___ Supplied records

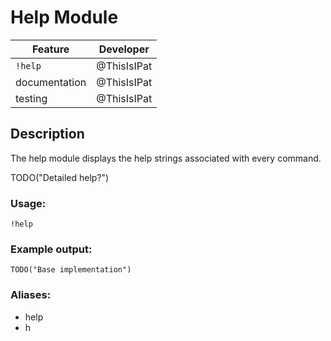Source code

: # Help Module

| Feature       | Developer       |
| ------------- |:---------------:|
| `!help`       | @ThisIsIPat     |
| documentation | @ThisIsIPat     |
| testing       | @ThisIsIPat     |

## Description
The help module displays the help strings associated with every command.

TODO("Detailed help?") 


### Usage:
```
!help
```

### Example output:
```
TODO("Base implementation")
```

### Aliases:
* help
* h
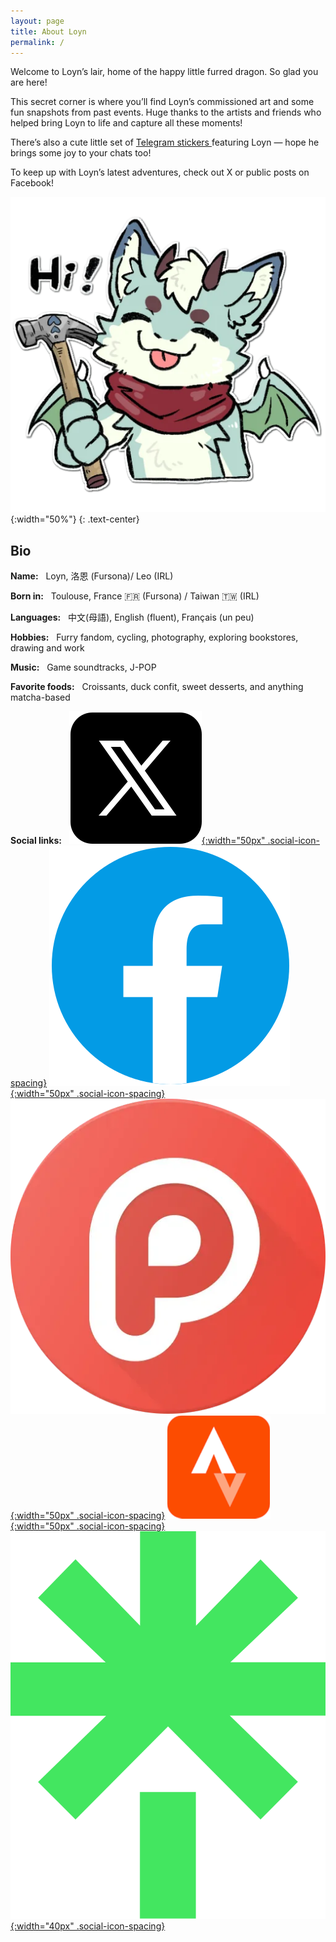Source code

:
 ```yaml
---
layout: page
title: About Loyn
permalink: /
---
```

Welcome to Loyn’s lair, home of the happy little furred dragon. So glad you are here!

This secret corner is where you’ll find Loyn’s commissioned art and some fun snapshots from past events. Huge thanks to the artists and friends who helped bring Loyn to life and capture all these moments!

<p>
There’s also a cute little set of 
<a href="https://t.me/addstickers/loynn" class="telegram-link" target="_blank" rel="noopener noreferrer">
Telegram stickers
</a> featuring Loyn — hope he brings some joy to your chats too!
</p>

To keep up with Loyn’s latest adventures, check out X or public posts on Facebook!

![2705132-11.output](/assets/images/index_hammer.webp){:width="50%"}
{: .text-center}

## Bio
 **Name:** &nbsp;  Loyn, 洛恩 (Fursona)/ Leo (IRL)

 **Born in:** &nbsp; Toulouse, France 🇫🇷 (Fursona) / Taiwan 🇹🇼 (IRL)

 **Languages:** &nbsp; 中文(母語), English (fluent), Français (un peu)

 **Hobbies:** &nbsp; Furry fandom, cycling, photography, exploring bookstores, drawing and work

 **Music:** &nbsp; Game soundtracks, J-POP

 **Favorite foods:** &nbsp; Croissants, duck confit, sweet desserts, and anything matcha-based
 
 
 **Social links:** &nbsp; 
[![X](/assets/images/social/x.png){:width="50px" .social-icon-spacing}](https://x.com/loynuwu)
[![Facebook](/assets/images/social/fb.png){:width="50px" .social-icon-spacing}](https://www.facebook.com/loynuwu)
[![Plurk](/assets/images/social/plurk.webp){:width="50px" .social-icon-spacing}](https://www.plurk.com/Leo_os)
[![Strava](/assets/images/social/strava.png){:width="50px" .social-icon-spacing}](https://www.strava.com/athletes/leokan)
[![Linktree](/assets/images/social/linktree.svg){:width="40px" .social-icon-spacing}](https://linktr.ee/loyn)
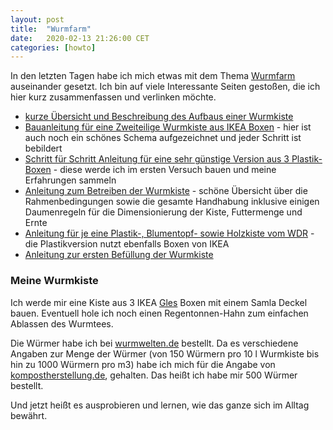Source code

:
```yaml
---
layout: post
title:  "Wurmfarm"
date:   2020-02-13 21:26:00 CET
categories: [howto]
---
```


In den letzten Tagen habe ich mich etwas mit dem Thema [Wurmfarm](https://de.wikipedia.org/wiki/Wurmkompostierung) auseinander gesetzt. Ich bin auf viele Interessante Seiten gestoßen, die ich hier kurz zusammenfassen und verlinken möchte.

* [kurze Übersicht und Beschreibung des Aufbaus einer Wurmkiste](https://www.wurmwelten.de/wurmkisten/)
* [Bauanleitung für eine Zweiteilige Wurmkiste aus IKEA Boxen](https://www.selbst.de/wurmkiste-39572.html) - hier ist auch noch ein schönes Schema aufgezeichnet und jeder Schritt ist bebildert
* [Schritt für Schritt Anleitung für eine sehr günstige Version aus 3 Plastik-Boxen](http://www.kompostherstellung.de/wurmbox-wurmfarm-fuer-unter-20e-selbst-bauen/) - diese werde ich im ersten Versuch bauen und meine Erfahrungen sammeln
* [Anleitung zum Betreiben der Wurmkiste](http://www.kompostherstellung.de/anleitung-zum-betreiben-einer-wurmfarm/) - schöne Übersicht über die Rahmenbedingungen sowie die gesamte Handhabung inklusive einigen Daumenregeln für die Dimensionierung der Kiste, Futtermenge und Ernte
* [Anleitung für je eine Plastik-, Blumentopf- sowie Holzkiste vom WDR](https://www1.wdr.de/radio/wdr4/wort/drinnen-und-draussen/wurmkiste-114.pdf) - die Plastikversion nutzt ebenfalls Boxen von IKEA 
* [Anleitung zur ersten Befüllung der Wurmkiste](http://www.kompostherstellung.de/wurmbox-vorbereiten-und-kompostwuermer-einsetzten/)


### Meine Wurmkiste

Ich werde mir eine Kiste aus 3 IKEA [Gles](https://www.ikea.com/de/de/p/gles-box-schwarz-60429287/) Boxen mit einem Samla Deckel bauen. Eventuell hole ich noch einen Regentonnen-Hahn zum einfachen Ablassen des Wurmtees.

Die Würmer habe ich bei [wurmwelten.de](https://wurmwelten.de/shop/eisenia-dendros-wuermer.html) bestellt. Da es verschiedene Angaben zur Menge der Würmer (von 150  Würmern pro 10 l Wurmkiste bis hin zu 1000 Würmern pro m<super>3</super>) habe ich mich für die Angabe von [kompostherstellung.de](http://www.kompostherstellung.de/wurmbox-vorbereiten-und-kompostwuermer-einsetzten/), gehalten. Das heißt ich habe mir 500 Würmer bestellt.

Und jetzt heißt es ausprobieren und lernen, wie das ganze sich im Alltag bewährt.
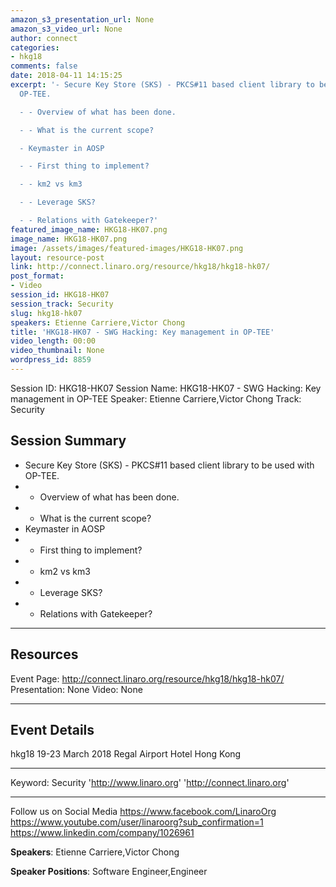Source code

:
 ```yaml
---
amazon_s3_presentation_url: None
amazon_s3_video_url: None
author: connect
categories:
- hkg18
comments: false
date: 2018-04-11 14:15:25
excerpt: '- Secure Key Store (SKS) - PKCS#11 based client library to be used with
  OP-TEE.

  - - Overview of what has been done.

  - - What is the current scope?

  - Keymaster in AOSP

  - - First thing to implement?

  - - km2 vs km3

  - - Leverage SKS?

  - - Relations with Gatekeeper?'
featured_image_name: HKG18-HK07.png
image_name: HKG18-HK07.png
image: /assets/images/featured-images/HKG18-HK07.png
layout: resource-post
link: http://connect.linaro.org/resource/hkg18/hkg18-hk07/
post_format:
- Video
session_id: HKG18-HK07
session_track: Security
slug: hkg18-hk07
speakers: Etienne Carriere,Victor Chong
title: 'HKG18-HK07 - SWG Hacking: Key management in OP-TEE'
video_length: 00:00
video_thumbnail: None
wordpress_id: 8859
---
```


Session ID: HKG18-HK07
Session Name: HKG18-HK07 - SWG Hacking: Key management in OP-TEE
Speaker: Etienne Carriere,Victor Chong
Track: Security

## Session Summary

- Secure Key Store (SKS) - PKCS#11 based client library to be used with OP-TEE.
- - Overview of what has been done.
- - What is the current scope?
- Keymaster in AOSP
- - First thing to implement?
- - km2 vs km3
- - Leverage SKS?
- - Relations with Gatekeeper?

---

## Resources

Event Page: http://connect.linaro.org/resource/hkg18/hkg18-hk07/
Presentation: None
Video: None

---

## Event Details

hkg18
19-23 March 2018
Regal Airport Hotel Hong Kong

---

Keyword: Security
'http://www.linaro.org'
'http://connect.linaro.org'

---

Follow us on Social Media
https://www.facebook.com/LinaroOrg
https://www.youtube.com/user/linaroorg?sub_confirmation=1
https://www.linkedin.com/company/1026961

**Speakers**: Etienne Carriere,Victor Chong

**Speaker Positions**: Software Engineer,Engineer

______

Problem to solve: Copy every line of the data that carries the word "date".

Expected answer:
date:   2020-02-13 21:26:00 CET
date: 2018-04-11 14:15:25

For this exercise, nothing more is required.